There is likely no getting around the original problem of induction: there will
always remain an unjustifiable assumption. As I explain in the PAC-Bayes
section below,
though, it might be possible to mitigate the consequences of its stronger
version, embodied in the NFL results. That is, assuming without justification
that the data are i.i.d., there is still hope for robust methods that know the
limits of their learning (if the data really are i.i.d.).
Uses of No Free Lunch theorems
In practice, the world is highly regular, and thus NFL theorems don't strictly
apply. For example, most processes happen smoothly over time and are spatially
localized. So if their precondition does not apply in reality, what is the use
of NFL theorems? Here I propose two cases where they help us reason about
learning algorithms.
(Or, the world seems to be regular, we cannot know for sure. Nobody really knows whether
the laws of physics will hold tomorrow.)
Any explanation of learning must pay for its lunch. The NFL Razor.

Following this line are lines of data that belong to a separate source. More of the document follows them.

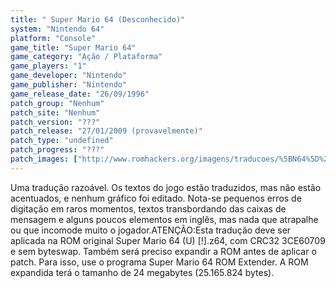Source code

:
 ```yaml
---
title: " Super Mario 64 (Desconhecido)"
system: "Nintendo 64"
platform: "Console"
game_title: "Super Mario 64"
game_category: "Ação / Plataforma"
game_players: "1"
game_developer: "Nintendo"
game_publisher: "Nintendo"
game_release_date: "26/09/1996"
patch_group: "Nenhum"
patch_site: "Nenhum"
patch_version: "???"
patch_release: "27/01/2009 (provavelmente)"
patch_type: "undefined"
patch_progress: "???"
patch_images: ["http://www.romhackers.org/imagens/traducoes/%5BN64%5D%20Super%20Mario%2064%20-%20Desconhecido%20-%201.jpg","http://www.romhackers.org/imagens/traducoes/%5BN64%5D%20Super%20Mario%2064%20-%20Desconhecido%20-%202.jpg","http://www.romhackers.org/imagens/traducoes/%5BN64%5D%20Super%20Mario%2064%20-%20Desconhecido%20-%203.jpg"]
---
```

Uma tradução razoável. Os textos do jogo estão traduzidos, mas não estão acentuados, e nenhum gráfico foi editado. Nota-se pequenos erros de digitação em raros momentos, textos transbordando das caixas de mensagem e alguns poucos elementos em inglês, mas nada que atrapalhe ou que incomode muito o jogador.ATENÇÃO:Esta tradução deve ser aplicada na ROM original Super Mario 64 (U) [!].z64, com CRC32 3CE60709 e sem byteswap. Também será preciso expandir a ROM antes de aplicar o patch. Para isso, use o programa Super Mario 64 ROM Extender. A ROM expandida terá o tamanho de 24 megabytes (25.165.824 bytes).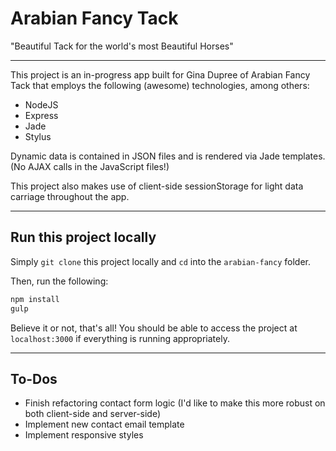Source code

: Arabian Fancy Tack
=========

"Beautiful Tack for the world's most Beautiful Horses"

---

This project is an in-progress app built for Gina Dupree of Arabian Fancy Tack that employs the following (awesome) technologies, among others:

  - NodeJS
  - Express
  - Jade
  - Stylus

Dynamic data is contained in JSON files and is rendered via Jade templates. (No AJAX calls in the JavaScript files!)

This project also makes use of client-side sessionStorage for light data carriage throughout the app.

---

Run this project locally
----

Simply `git clone` this project locally and `cd` into the `arabian-fancy` folder.

Then, run the following:

```sh
npm install
gulp
```

Believe it or not, that's all! You should be able to access the project at `localhost:3000` if everything is running appropriately.

---

To-Dos
----

  - Finish refactoring contact form logic (I'd like to make this more robust on both client-side and server-side)
  - Implement new contact email template
  - Implement responsive styles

Any learning algorithm can only succeed by exploiting the regularities of our
world. Nevertheless, some explanations that purport to explain the success of
learning algorithms do not make any reference to these regularities.

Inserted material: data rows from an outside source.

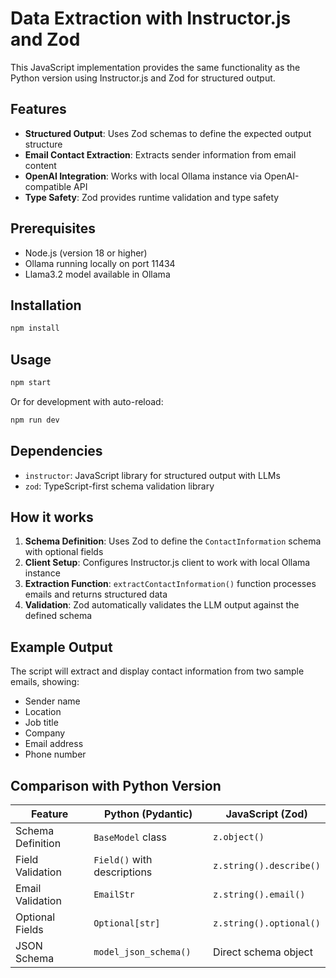 # Data Extraction with Instructor.js and Zod

This JavaScript implementation provides the same functionality as the Python version using Instructor.js and Zod for structured output.

## Features

- **Structured Output**: Uses Zod schemas to define the expected output structure
- **Email Contact Extraction**: Extracts sender information from email content
- **OpenAI Integration**: Works with local Ollama instance via OpenAI-compatible API
- **Type Safety**: Zod provides runtime validation and type safety

## Prerequisites

- Node.js (version 18 or higher)
- Ollama running locally on port 11434
- Llama3.2 model available in Ollama

## Installation

```bash
npm install
```

## Usage

```bash
npm start
```

Or for development with auto-reload:

```bash
npm run dev
```

## Dependencies

- `instructor`: JavaScript library for structured output with LLMs
- `zod`: TypeScript-first schema validation library

## How it works

1. **Schema Definition**: Uses Zod to define the `ContactInformation` schema with optional fields
2. **Client Setup**: Configures Instructor.js client to work with local Ollama instance
3. **Extraction Function**: `extractContactInformation()` function processes emails and returns structured data
4. **Validation**: Zod automatically validates the LLM output against the defined schema

## Example Output

The script will extract and display contact information from two sample emails, showing:
- Sender name
- Location
- Job title
- Company
- Email address
- Phone number

## Comparison with Python Version

| Feature | Python (Pydantic) | JavaScript (Zod) |
|---------|-------------------|------------------|
| Schema Definition | `BaseModel` class | `z.object()` |
| Field Validation | `Field()` with descriptions | `z.string().describe()` |
| Email Validation | `EmailStr` | `z.string().email()` |
| Optional Fields | `Optional[str]` | `z.string().optional()` |
| JSON Schema | `model_json_schema()` | Direct schema object |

Thanks to the NFL theorems, we know that these explanations have to be
incomplete or wrong. Metaphorically, they have not paid for their lunch. We can
call this the No Free Lunch
Razor for theories of
learning[8], since it quickly allows us to detect and discard bad arguments.
An example of a bad argument is that deep learning works well because neural
networks (NNs) are universal approximators, i.e. they can approximate any
function.[9] This explanation is not sufficient to explain their success at
learning real concepts, because it does not make a reference to the kind of
functions that the NNs are being used to learn.
Besides, there exist many other hypothesis classes that are universal
approximators, and do not work nearly as well in practice, even ignoring
computational constraints. For example, kernel methods like support vector
machines or Gaussian processes with the squared exponential kernel[10] are
universal approximators in the same sense.
Thus, big-data deep learning must still in some sense work because the bias in
the neural network + stochastic gradient descent combo favours explanations that
match the regularities of our world. The inductive biases inside an untrained NN must be
essential to the explanation.
Some learning problems are genuinely impossible
Another application of the NFL razor is to quickly realize that some learning
problems are impossible as stated, because they don't make enough assumptions
about the function that we are to learn. To make progress in them requires
making assumptions about the function, implicit- or explicitly.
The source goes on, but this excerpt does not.